Work to be completed => Among the lines of data below, reproduce only those from the one with "Franco Gómez Rosell" through the one with "Me especializo en", exactly as they stand, both ends included.

*** Data supplied Section Begins ***

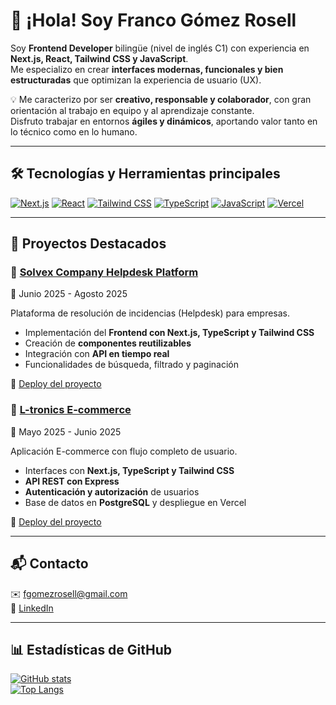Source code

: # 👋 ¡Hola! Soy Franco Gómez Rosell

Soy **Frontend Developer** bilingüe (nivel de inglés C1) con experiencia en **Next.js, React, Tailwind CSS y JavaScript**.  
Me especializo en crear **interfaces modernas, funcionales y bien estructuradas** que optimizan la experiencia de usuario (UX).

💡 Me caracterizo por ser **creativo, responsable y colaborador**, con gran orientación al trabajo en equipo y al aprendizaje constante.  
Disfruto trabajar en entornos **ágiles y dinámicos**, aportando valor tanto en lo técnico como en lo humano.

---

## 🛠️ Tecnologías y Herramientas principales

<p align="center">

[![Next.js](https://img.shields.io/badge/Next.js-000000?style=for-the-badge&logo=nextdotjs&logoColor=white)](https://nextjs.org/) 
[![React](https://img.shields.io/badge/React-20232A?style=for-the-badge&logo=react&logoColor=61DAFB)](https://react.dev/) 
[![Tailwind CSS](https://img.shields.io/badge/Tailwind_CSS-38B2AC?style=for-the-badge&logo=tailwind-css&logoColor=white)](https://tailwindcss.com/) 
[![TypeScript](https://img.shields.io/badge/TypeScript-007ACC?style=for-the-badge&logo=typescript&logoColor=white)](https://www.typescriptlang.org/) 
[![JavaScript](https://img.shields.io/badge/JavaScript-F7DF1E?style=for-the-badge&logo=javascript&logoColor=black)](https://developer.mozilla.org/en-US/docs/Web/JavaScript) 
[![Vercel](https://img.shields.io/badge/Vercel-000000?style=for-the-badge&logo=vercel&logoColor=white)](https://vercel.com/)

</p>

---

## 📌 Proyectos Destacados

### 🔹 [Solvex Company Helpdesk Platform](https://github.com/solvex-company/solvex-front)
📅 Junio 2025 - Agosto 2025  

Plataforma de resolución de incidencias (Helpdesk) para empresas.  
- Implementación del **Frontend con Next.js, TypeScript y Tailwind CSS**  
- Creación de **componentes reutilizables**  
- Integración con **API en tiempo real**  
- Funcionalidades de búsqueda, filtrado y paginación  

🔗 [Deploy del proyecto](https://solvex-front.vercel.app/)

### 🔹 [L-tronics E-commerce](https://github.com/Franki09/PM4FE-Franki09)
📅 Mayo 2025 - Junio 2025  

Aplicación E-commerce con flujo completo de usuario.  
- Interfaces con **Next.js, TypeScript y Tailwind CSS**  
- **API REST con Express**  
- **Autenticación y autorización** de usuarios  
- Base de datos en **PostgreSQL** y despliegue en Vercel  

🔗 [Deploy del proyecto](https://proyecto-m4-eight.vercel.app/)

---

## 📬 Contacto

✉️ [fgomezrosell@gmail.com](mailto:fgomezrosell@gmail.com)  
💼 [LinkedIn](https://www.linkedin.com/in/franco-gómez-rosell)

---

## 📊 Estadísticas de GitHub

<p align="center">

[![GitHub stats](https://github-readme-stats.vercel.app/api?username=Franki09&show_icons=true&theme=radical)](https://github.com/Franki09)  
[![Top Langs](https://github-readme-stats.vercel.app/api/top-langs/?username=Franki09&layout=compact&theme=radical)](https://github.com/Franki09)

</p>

*** Data supplied Section Ends ***
*** Data supplied Section Begins ***

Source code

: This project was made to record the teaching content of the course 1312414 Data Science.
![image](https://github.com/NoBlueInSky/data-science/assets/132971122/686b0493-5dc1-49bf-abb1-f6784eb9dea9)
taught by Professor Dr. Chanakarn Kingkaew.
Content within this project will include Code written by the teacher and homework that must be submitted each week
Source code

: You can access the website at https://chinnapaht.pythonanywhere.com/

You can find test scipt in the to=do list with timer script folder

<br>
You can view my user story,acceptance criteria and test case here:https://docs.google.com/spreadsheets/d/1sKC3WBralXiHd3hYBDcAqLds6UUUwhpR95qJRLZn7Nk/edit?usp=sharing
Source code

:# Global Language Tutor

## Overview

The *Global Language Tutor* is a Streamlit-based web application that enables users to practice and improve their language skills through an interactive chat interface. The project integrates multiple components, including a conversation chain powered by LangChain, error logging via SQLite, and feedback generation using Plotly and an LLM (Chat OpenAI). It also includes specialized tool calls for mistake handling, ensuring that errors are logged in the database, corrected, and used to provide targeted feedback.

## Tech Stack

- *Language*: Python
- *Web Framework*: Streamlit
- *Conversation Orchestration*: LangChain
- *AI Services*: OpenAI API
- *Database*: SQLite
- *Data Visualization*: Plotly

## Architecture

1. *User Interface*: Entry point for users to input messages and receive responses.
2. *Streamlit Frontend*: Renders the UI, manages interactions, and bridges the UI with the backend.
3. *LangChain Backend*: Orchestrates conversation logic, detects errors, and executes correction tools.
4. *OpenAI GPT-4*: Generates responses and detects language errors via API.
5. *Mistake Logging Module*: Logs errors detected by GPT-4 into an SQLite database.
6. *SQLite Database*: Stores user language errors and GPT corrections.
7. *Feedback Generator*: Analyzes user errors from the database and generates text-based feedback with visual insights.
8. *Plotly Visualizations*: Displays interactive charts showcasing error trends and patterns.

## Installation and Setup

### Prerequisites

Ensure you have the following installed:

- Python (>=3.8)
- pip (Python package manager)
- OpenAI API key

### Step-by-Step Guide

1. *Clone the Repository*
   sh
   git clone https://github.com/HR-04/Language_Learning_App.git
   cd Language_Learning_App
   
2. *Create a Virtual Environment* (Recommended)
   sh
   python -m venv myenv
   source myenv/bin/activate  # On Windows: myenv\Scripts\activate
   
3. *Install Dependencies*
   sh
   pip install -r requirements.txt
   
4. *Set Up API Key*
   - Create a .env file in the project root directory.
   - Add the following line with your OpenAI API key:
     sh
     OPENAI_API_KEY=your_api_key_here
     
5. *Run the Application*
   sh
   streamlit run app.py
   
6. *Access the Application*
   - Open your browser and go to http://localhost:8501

*** Data supplied Section Ends ***

Written solution =>
: # 👋 ¡Hola! Soy Franco Gómez Rosell

Soy **Frontend Developer** bilingüe (nivel de inglés C1) con experiencia en **Next.js, React, Tailwind CSS y JavaScript**.  
Me especializo en crear **interfaces modernas, funcionales y bien estructuradas** que optimizan la experiencia de usuario (UX).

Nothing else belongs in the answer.